» **WHAT IS REQUIRED**:
Skip the pictures and copy all the data that follows exactly.

(Pictures paired with source code)
☆ ☆ ☆ ☆ ☆ ☆ ☆

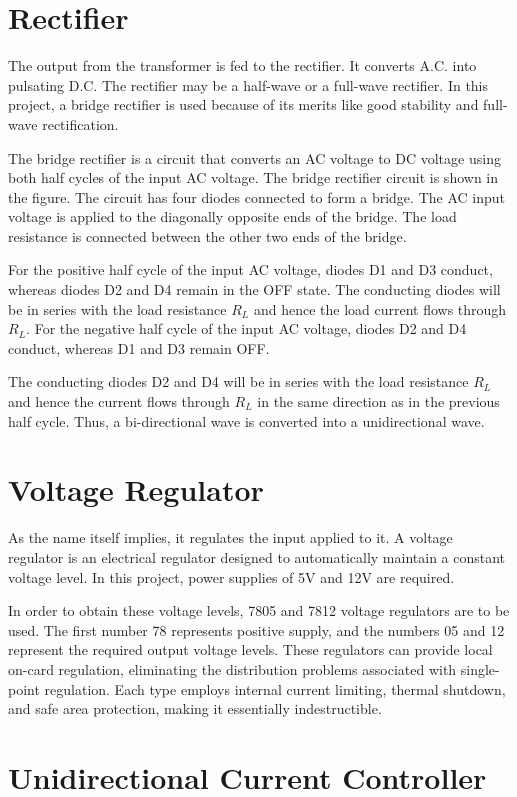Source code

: \documentclass[12pt]{article}
\begin{document}
\newpage 
\section*{Rectifier}
The output from the transformer is fed to the rectifier. It converts A.C. into pulsating D.C. The rectifier may be a half-wave or a full-wave rectifier. In this project, a bridge rectifier is used because of its merits like good stability and full-wave rectification. 

The bridge rectifier is a circuit that converts an AC voltage to DC voltage using both half cycles of the input AC voltage. The bridge rectifier circuit is shown in the figure. The circuit has four diodes connected to form a bridge. The AC input voltage is applied to the diagonally opposite ends of the bridge. The load resistance is connected between the other two ends of the bridge.

For the positive half cycle of the input AC voltage, diodes D1 and D3 conduct, whereas diodes D2 and D4 remain in the OFF state. The conducting diodes will be in series with the load resistance $R_L$ and hence the load current flows through $R_L$. For the negative half cycle of the input AC voltage, diodes D2 and D4 conduct, whereas D1 and D3 remain OFF.

The conducting diodes D2 and D4 will be in series with the load resistance $R_L$ and hence the current flows through $R_L$ in the same direction as in the previous half cycle. Thus, a bi-directional wave is converted into a unidirectional wave.

\section*{Voltage Regulator}
As the name itself implies, it regulates the input applied to it. A voltage regulator is an electrical regulator designed to automatically maintain a constant voltage level. In this project, power supplies of 5V and 12V are required. 

In order to obtain these voltage levels, 7805 and 7812 voltage regulators are to be used. The first number 78 represents positive supply, and the numbers 05 and 12 represent the required output voltage levels. These regulators can provide local on-card regulation, eliminating the distribution problems associated with single-point regulation. Each type employs internal current limiting, thermal shutdown, and safe area protection, making it essentially indestructible.
\newpage
\section*{Unidirectional Current Controller}
\end{document}
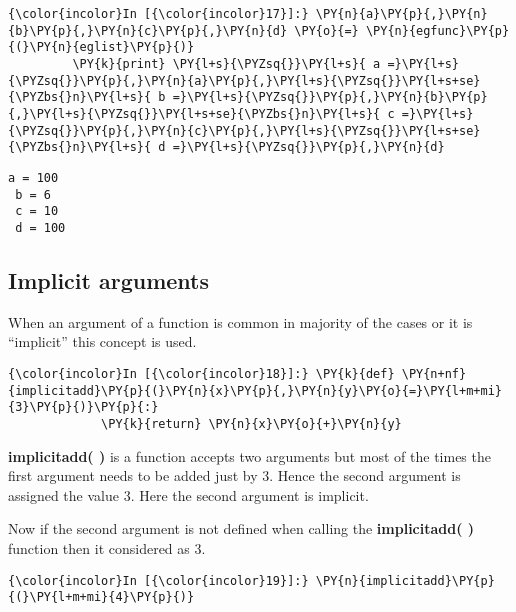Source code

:     \begin{Verbatim}[commandchars=\\\{\}]
{\color{incolor}In [{\color{incolor}17}]:} \PY{n}{a}\PY{p}{,}\PY{n}{b}\PY{p}{,}\PY{n}{c}\PY{p}{,}\PY{n}{d} \PY{o}{=} \PY{n}{egfunc}\PY{p}{(}\PY{n}{eglist}\PY{p}{)}
         \PY{k}{print} \PY{l+s}{\PYZsq{}}\PY{l+s}{ a =}\PY{l+s}{\PYZsq{}}\PY{p}{,}\PY{n}{a}\PY{p}{,}\PY{l+s}{\PYZsq{}}\PY{l+s+se}{\PYZbs{}n}\PY{l+s}{ b =}\PY{l+s}{\PYZsq{}}\PY{p}{,}\PY{n}{b}\PY{p}{,}\PY{l+s}{\PYZsq{}}\PY{l+s+se}{\PYZbs{}n}\PY{l+s}{ c =}\PY{l+s}{\PYZsq{}}\PY{p}{,}\PY{n}{c}\PY{p}{,}\PY{l+s}{\PYZsq{}}\PY{l+s+se}{\PYZbs{}n}\PY{l+s}{ d =}\PY{l+s}{\PYZsq{}}\PY{p}{,}\PY{n}{d}
\end{Verbatim}

    \begin{Verbatim}[commandchars=\\\{\}]
a = 100 
 b = 6 
 c = 10 
 d = 100
    \end{Verbatim}

    \subsection{Implicit arguments}\label{implicit-arguments}

    When an argument of a function is common in majority of the cases or it
is ``implicit'' this concept is used.

    \begin{Verbatim}[commandchars=\\\{\}]
{\color{incolor}In [{\color{incolor}18}]:} \PY{k}{def} \PY{n+nf}{implicitadd}\PY{p}{(}\PY{n}{x}\PY{p}{,}\PY{n}{y}\PY{o}{=}\PY{l+m+mi}{3}\PY{p}{)}\PY{p}{:}
             \PY{k}{return} \PY{n}{x}\PY{o}{+}\PY{n}{y}
\end{Verbatim}

    \textbf{implicitadd( )} is a function accepts two arguments but most of
the times the first argument needs to be added just by 3. Hence the
second argument is assigned the value 3. Here the second argument is
implicit.

    Now if the second argument is not defined when calling the
\textbf{implicitadd( )} function then it considered as 3.

    \begin{Verbatim}[commandchars=\\\{\}]
{\color{incolor}In [{\color{incolor}19}]:} \PY{n}{implicitadd}\PY{p}{(}\PY{l+m+mi}{4}\PY{p}{)}
\end{Verbatim}

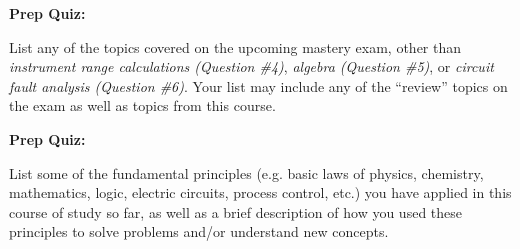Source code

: 













\vfil \eject

\noindent
{\bf Prep Quiz:}

List any  of the topics covered on the upcoming mastery exam, other than {\it instrument range calculations (Question \#4)}, {\it algebra (Question \#5)}, or {\it circuit fault analysis (Question \#6)}.  Your list may include any of the ``review'' topics on the exam as well as topics from this course.








\vfil \eject

\noindent
{\bf Prep Quiz:}

List some of the fundamental principles (e.g. basic laws of physics, chemistry, mathematics, logic, electric circuits, process control, etc.) you have applied in this course of study so far, as well as a brief description of how you used these principles to solve problems and/or understand new concepts.





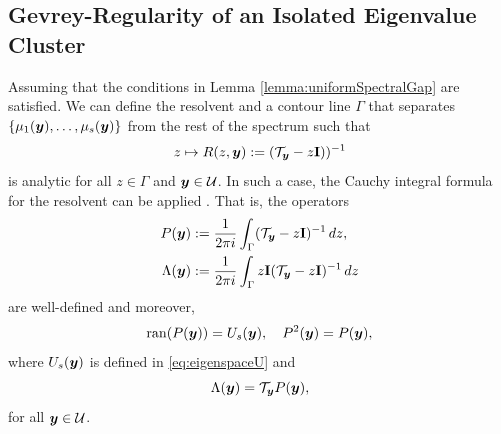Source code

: \subsection{Gevrey-Regularity of an Isolated Eigenvalue Cluster}\label{subsec:clusterRegular}
Assuming that the conditions in Lemma \ref{lemma:uniformSpectralGap} are satisfied. We can define the resolvent and a contour line $\Gamma$ that separates $\{ \mu_1({\boldsymbol{y}}), \ldots, \mu_s({\boldsymbol{y}}) \}$ from the rest of the spectrum such that 
\begin{equation*}
    z \mapsto R(z,{\boldsymbol{y}}):= (\mathcal{T}_{\boldsymbol{y}}-z\mathbf{I}))^{-1}
\end{equation*} 
is analytic for all $z \in \Gamma$ and ${\boldsymbol{y}} \in \mathcal{U}$. 
In such a case, the Cauchy integral formula for the resolvent can be applied \cite[Chapter III, \S4 , Theorem 6.17]{kato1995perturbation}. 
That is, the operators
\begin{align}\label{eq:spectralProjector}
    P({\boldsymbol{y}}) &:= \frac 1 {2\pi i} \int_{\Gamma} (\mathcal{T}_{{\boldsymbol{y}}} -z \mathbf{I})^{-1}  \mathop{dz}, \\
    \label{eq:CauchyIntegralFormulaForD}
    \Lambda({\boldsymbol{y}}) &:=  \frac  1 {2\pi i} \int_{\Gamma} z \mathbf{I} (\mathcal{T}_{{\boldsymbol{y}}} - z \mathbf{I})^{-1}\mathop{dz}  
\end{align}
are well-defined and moreover, 
\begin{equation*}
    \mathrm{ran} (P({\boldsymbol{y}})) = U_s({\boldsymbol{y}}), \quad P^2({\boldsymbol{y}}) = P({\boldsymbol{y}}),
\end{equation*} where $U_s({\boldsymbol{y}})$ is defined in \eqref{eq:eigenspaceU} and 
\begin{equation*}
    \Lambda({\boldsymbol{y}}) =\mathcal{T}_{{\boldsymbol{y}}}P({\boldsymbol{y}}),
\end{equation*}
for all ${\boldsymbol{y}} \in \mathcal{U}$.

☆ ☆ ☆ ☆ ☆ ☆ ☆

» **REPLY TO THE TASK**:
Source code

: \documentclass[12pt]{article}
\begin{document}
\newpage 
\section*{Rectifier}
The output from the transformer is fed to the rectifier. It converts A.C. into pulsating D.C. The rectifier may be a half-wave or a full-wave rectifier. In this project, a bridge rectifier is used because of its merits like good stability and full-wave rectification. 

The bridge rectifier is a circuit that converts an AC voltage to DC voltage using both half cycles of the input AC voltage. The bridge rectifier circuit is shown in the figure. The circuit has four diodes connected to form a bridge. The AC input voltage is applied to the diagonally opposite ends of the bridge. The load resistance is connected between the other two ends of the bridge.

For the positive half cycle of the input AC voltage, diodes D1 and D3 conduct, whereas diodes D2 and D4 remain in the OFF state. The conducting diodes will be in series with the load resistance $R_L$ and hence the load current flows through $R_L$. For the negative half cycle of the input AC voltage, diodes D2 and D4 conduct, whereas D1 and D3 remain OFF.

The conducting diodes D2 and D4 will be in series with the load resistance $R_L$ and hence the current flows through $R_L$ in the same direction as in the previous half cycle. Thus, a bi-directional wave is converted into a unidirectional wave.

\section*{Voltage Regulator}
As the name itself implies, it regulates the input applied to it. A voltage regulator is an electrical regulator designed to automatically maintain a constant voltage level. In this project, power supplies of 5V and 12V are required. 

In order to obtain these voltage levels, 7805 and 7812 voltage regulators are to be used. The first number 78 represents positive supply, and the numbers 05 and 12 represent the required output voltage levels. These regulators can provide local on-card regulation, eliminating the distribution problems associated with single-point regulation. Each type employs internal current limiting, thermal shutdown, and safe area protection, making it essentially indestructible.
\newpage
\section*{Unidirectional Current Controller}
\end{document}
Source code

:     \begin{Verbatim}[commandchars=\\\{\}]
{\color{incolor}In [{\color{incolor}17}]:} \PY{n}{a}\PY{p}{,}\PY{n}{b}\PY{p}{,}\PY{n}{c}\PY{p}{,}\PY{n}{d} \PY{o}{=} \PY{n}{egfunc}\PY{p}{(}\PY{n}{eglist}\PY{p}{)}
         \PY{k}{print} \PY{l+s}{\PYZsq{}}\PY{l+s}{ a =}\PY{l+s}{\PYZsq{}}\PY{p}{,}\PY{n}{a}\PY{p}{,}\PY{l+s}{\PYZsq{}}\PY{l+s+se}{\PYZbs{}n}\PY{l+s}{ b =}\PY{l+s}{\PYZsq{}}\PY{p}{,}\PY{n}{b}\PY{p}{,}\PY{l+s}{\PYZsq{}}\PY{l+s+se}{\PYZbs{}n}\PY{l+s}{ c =}\PY{l+s}{\PYZsq{}}\PY{p}{,}\PY{n}{c}\PY{p}{,}\PY{l+s}{\PYZsq{}}\PY{l+s+se}{\PYZbs{}n}\PY{l+s}{ d =}\PY{l+s}{\PYZsq{}}\PY{p}{,}\PY{n}{d}
\end{Verbatim}

    \begin{Verbatim}[commandchars=\\\{\}]
a = 100 
 b = 6 
 c = 10 
 d = 100
    \end{Verbatim}

    \subsection{Implicit arguments}\label{implicit-arguments}

    When an argument of a function is common in majority of the cases or it
is ``implicit'' this concept is used.

    \begin{Verbatim}[commandchars=\\\{\}]
{\color{incolor}In [{\color{incolor}18}]:} \PY{k}{def} \PY{n+nf}{implicitadd}\PY{p}{(}\PY{n}{x}\PY{p}{,}\PY{n}{y}\PY{o}{=}\PY{l+m+mi}{3}\PY{p}{)}\PY{p}{:}
             \PY{k}{return} \PY{n}{x}\PY{o}{+}\PY{n}{y}
\end{Verbatim}

    \textbf{implicitadd( )} is a function accepts two arguments but most of
the times the first argument needs to be added just by 3. Hence the
second argument is assigned the value 3. Here the second argument is
implicit.

    Now if the second argument is not defined when calling the
\textbf{implicitadd( )} function then it considered as 3.

    \begin{Verbatim}[commandchars=\\\{\}]
{\color{incolor}In [{\color{incolor}19}]:} \PY{n}{implicitadd}\PY{p}{(}\PY{l+m+mi}{4}\PY{p}{)}
\end{Verbatim}

Source code

: 













\vfil \eject

\noindent
{\bf Prep Quiz:}

List any  of the topics covered on the upcoming mastery exam, other than {\it instrument range calculations (Question \#4)}, {\it algebra (Question \#5)}, or {\it circuit fault analysis (Question \#6)}.  Your list may include any of the ``review'' topics on the exam as well as topics from this course.








\vfil \eject

\noindent
{\bf Prep Quiz:}

List some of the fundamental principles (e.g. basic laws of physics, chemistry, mathematics, logic, electric circuits, process control, etc.) you have applied in this course of study so far, as well as a brief description of how you used these principles to solve problems and/or understand new concepts.





Source code

: \subsection{Gevrey-Regularity of an Isolated Eigenvalue Cluster}\label{subsec:clusterRegular}
Assuming that the conditions in Lemma \ref{lemma:uniformSpectralGap} are satisfied. We can define the resolvent and a contour line $\Gamma$ that separates $\{ \mu_1({\boldsymbol{y}}), \ldots, \mu_s({\boldsymbol{y}}) \}$ from the rest of the spectrum such that 
\begin{equation*}
    z \mapsto R(z,{\boldsymbol{y}}):= (\mathcal{T}_{\boldsymbol{y}}-z\mathbf{I}))^{-1}
\end{equation*} 
is analytic for all $z \in \Gamma$ and ${\boldsymbol{y}} \in \mathcal{U}$. 
In such a case, the Cauchy integral formula for the resolvent can be applied \cite[Chapter III, \S4 , Theorem 6.17]{kato1995perturbation}. 
That is, the operators
\begin{align}\label{eq:spectralProjector}
    P({\boldsymbol{y}}) &:= \frac 1 {2\pi i} \int_{\Gamma} (\mathcal{T}_{{\boldsymbol{y}}} -z \mathbf{I})^{-1}  \mathop{dz}, \\
    \label{eq:CauchyIntegralFormulaForD}
    \Lambda({\boldsymbol{y}}) &:=  \frac  1 {2\pi i} \int_{\Gamma} z \mathbf{I} (\mathcal{T}_{{\boldsymbol{y}}} - z \mathbf{I})^{-1}\mathop{dz}  
\end{align}
are well-defined and moreover, 
\begin{equation*}
    \mathrm{ran} (P({\boldsymbol{y}})) = U_s({\boldsymbol{y}}), \quad P^2({\boldsymbol{y}}) = P({\boldsymbol{y}}),
\end{equation*} where $U_s({\boldsymbol{y}})$ is defined in \eqref{eq:eigenspaceU} and 
\begin{equation*}
    \Lambda({\boldsymbol{y}}) =\mathcal{T}_{{\boldsymbol{y}}}P({\boldsymbol{y}}),
\end{equation*}
for all ${\boldsymbol{y}} \in \mathcal{U}$.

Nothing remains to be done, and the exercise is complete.